TASK DETAILS: All that is needed is each line of the entries holding the word "Story", copied as it stands.

SUPPLIED DATA:
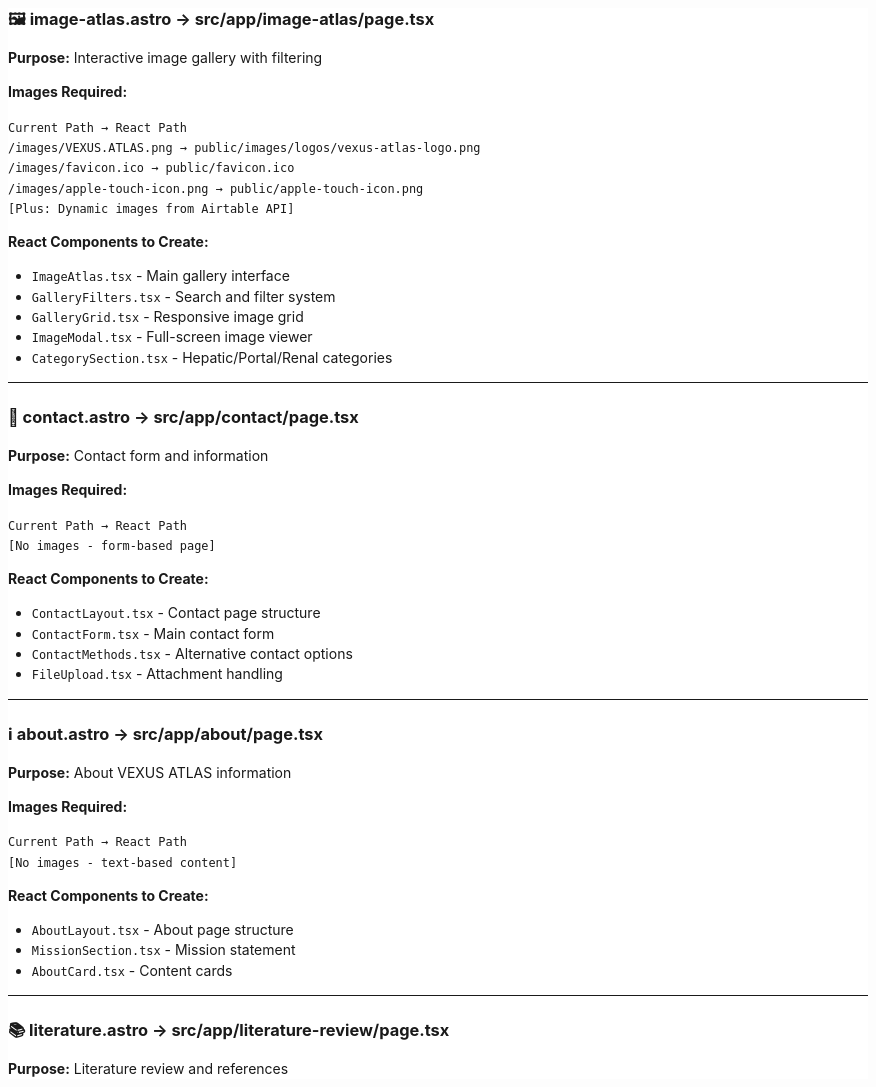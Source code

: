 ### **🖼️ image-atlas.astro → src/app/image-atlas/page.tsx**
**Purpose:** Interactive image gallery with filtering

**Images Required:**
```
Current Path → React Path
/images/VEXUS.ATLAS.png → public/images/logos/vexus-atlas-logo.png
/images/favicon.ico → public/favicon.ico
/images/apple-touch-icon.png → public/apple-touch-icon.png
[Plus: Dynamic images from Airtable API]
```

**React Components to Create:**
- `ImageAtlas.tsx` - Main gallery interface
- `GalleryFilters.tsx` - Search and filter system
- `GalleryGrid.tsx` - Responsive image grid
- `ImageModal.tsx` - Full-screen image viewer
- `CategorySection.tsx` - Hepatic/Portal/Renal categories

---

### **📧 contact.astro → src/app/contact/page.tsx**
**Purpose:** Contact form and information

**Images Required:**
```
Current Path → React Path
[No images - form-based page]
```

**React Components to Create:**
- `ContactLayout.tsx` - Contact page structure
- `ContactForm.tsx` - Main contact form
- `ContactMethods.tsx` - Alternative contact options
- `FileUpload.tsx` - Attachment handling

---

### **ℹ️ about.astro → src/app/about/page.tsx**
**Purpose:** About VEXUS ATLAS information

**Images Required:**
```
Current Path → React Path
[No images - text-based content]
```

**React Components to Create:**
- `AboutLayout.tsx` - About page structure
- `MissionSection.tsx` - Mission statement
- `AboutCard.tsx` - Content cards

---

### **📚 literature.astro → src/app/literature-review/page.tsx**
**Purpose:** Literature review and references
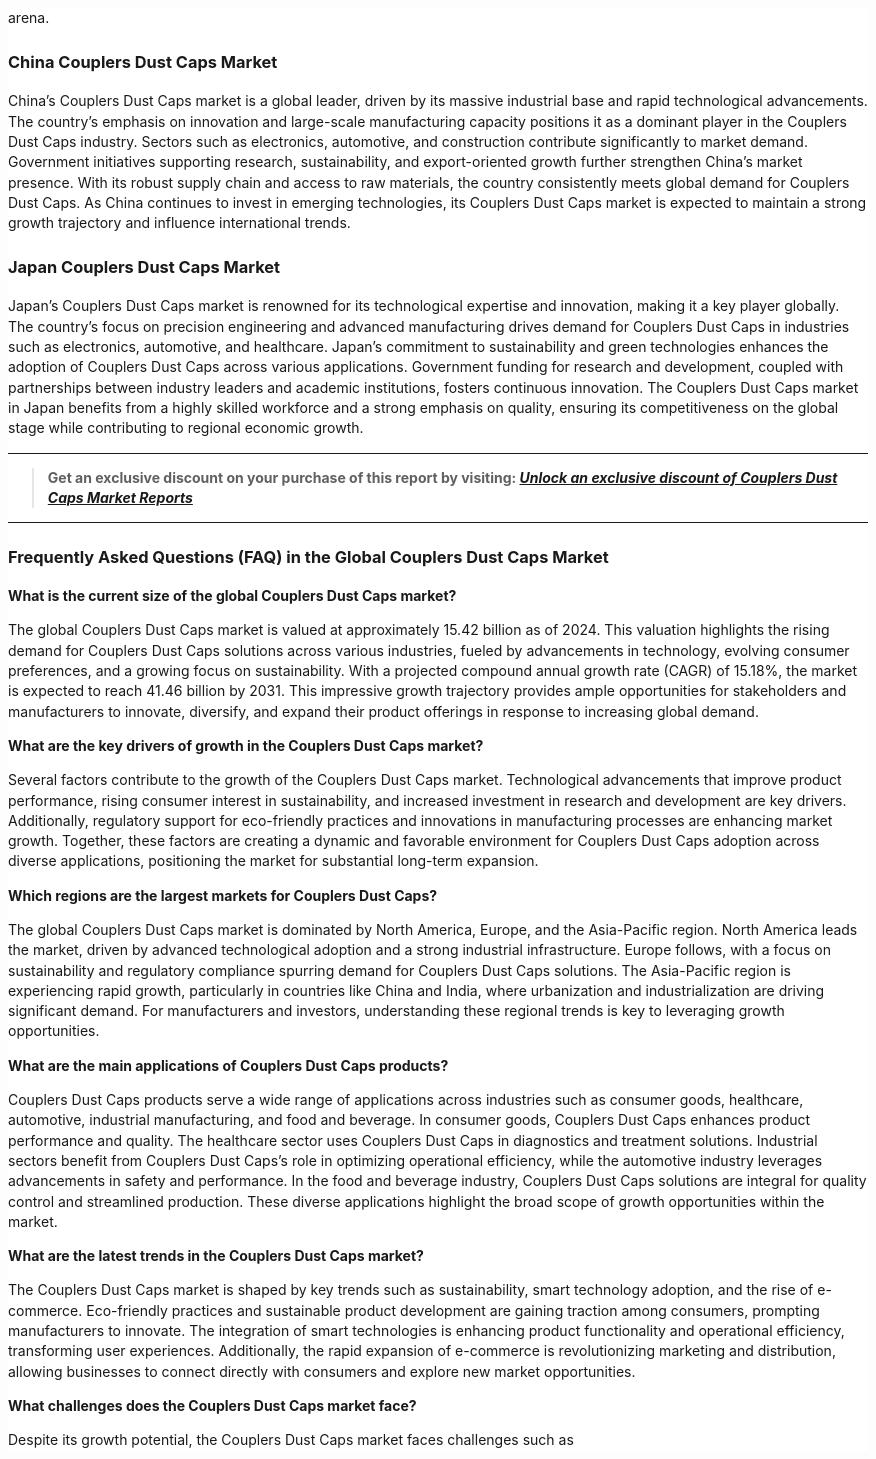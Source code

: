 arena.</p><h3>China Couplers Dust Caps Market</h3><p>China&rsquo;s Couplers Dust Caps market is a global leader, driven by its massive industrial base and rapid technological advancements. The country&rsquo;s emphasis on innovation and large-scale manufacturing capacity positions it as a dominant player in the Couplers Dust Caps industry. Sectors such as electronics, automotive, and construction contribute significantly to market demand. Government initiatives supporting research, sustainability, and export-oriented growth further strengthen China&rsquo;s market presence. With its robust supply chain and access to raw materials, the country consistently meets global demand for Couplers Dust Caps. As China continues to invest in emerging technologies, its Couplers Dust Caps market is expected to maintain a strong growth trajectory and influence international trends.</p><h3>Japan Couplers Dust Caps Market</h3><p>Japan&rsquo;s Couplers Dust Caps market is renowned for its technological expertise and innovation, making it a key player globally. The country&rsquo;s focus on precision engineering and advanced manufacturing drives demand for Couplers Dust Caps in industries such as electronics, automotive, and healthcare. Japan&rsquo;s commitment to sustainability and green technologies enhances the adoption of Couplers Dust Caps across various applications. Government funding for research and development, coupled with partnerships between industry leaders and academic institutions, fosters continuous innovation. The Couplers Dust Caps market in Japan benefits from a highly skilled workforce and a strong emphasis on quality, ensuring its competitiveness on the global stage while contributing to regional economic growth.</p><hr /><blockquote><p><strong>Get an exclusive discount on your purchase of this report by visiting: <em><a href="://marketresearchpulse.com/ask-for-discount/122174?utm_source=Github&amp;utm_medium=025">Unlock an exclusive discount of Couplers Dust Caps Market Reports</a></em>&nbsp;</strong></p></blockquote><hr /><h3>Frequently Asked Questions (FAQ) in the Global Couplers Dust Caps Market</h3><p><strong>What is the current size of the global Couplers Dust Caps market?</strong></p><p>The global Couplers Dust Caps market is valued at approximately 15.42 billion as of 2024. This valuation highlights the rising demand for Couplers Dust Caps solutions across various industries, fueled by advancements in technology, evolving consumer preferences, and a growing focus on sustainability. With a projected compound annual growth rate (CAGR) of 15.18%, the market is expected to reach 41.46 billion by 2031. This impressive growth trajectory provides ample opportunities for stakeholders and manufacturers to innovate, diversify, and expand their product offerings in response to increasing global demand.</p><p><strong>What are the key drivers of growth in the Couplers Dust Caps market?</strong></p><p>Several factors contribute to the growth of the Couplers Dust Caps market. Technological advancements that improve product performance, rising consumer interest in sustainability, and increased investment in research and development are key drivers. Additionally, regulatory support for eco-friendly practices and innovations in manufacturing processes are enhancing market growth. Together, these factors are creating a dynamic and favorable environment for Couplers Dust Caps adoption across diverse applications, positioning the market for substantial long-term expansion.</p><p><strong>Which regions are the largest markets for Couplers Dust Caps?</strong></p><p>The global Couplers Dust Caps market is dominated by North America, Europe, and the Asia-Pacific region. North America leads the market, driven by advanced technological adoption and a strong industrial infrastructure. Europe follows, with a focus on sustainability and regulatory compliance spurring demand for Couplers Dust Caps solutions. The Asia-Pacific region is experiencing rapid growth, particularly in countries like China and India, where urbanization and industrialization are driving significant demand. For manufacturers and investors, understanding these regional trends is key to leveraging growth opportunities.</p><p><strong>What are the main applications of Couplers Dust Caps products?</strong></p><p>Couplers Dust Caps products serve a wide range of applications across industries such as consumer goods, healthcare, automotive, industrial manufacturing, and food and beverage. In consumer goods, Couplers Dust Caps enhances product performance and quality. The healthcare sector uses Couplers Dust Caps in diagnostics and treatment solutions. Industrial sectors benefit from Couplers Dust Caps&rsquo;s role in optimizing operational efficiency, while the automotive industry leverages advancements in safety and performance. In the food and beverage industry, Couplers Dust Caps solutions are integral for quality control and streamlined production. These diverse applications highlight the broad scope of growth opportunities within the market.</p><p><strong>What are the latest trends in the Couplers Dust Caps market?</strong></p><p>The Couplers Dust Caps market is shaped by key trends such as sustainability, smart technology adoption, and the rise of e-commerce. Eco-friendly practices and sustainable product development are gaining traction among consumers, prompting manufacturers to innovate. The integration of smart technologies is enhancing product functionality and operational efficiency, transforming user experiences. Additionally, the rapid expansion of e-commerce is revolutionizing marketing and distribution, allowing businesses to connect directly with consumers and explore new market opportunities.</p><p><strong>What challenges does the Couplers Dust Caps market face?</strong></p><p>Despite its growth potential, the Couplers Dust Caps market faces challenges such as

...

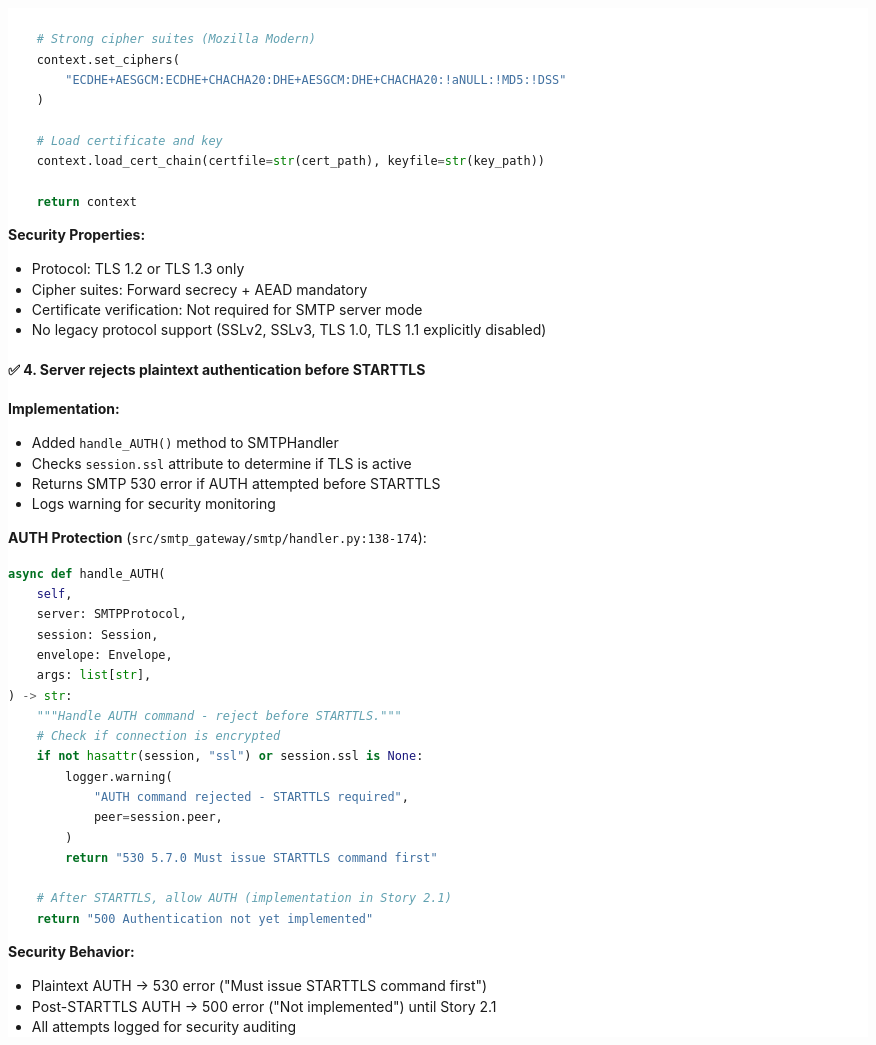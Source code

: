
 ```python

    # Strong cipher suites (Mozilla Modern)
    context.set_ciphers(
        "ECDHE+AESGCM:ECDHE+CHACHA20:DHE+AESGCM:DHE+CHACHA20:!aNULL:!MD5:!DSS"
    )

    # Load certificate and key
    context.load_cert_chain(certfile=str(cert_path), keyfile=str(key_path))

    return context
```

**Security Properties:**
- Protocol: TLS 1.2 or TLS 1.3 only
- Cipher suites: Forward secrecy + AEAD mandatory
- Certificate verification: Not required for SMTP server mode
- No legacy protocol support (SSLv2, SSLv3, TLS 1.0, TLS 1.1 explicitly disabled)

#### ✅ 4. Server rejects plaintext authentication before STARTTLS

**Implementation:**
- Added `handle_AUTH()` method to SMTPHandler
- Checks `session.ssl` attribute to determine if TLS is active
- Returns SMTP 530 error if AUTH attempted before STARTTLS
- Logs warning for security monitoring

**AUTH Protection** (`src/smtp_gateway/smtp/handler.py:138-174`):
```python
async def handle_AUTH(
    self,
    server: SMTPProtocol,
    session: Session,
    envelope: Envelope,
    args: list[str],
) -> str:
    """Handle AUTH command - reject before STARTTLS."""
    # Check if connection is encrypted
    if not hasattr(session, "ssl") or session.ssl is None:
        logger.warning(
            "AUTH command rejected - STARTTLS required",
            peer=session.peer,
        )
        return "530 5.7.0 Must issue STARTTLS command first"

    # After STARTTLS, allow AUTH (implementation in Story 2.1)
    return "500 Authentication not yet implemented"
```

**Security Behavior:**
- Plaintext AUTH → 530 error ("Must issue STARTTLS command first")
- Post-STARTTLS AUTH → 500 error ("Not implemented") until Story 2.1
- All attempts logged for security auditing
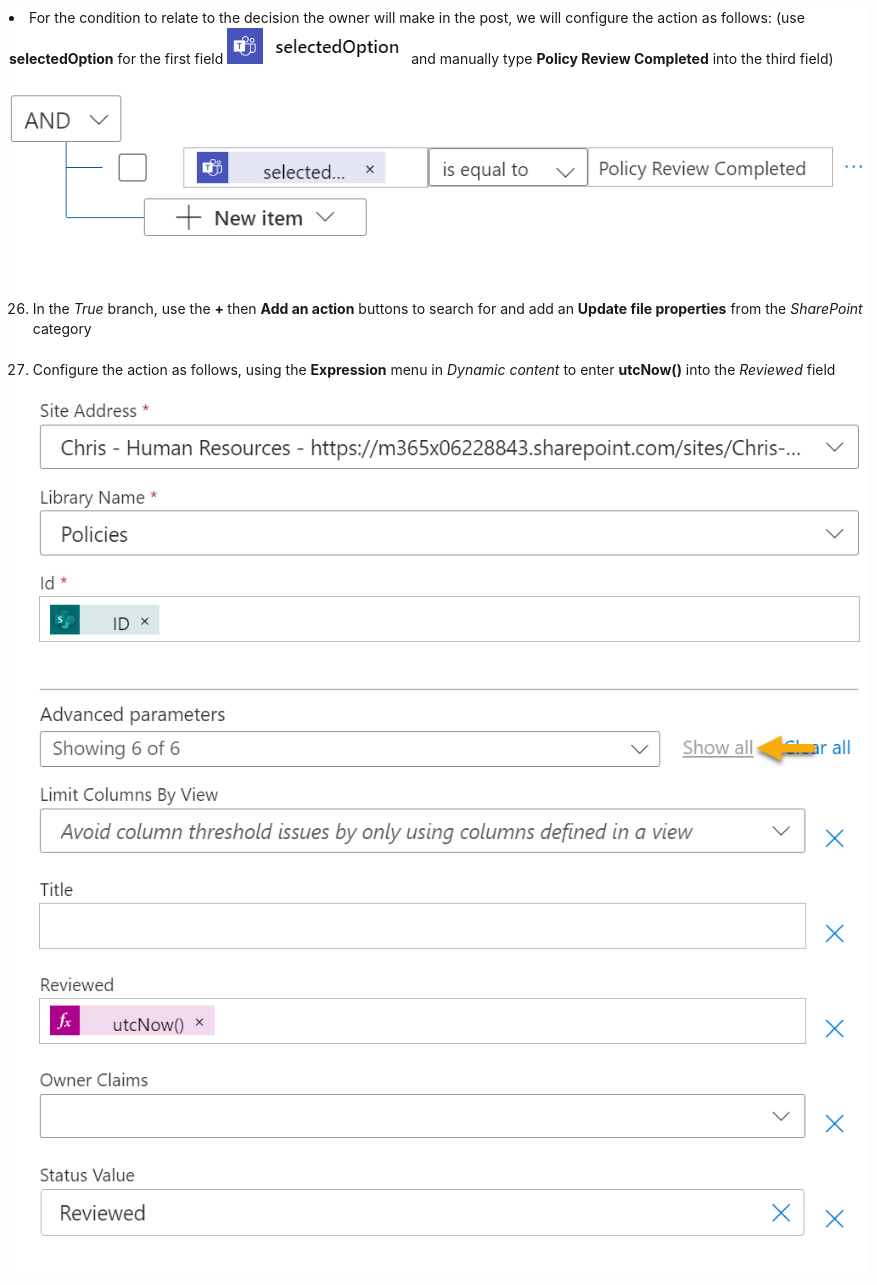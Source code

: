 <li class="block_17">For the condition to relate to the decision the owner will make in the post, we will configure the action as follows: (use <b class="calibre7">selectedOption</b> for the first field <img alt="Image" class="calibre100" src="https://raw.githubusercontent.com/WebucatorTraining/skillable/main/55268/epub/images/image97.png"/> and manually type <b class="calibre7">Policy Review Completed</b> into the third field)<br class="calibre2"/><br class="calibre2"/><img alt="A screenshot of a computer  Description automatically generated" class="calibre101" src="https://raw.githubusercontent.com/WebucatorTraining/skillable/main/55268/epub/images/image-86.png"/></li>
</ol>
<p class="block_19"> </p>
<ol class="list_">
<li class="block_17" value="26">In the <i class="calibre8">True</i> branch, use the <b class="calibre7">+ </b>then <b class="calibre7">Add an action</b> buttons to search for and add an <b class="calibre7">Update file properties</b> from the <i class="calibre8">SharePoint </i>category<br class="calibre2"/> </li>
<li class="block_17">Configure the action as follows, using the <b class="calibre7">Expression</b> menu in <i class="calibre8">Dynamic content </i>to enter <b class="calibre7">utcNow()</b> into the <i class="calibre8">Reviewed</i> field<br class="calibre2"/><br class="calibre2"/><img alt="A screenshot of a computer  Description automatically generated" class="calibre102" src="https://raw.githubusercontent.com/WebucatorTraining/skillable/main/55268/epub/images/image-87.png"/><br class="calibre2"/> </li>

WRITTEN REPLY:
    # After STARTTLS, allow AUTH (implementation in Story 2.1)
- Post-STARTTLS AUTH → 500 error ("Not implemented") until Story 2.1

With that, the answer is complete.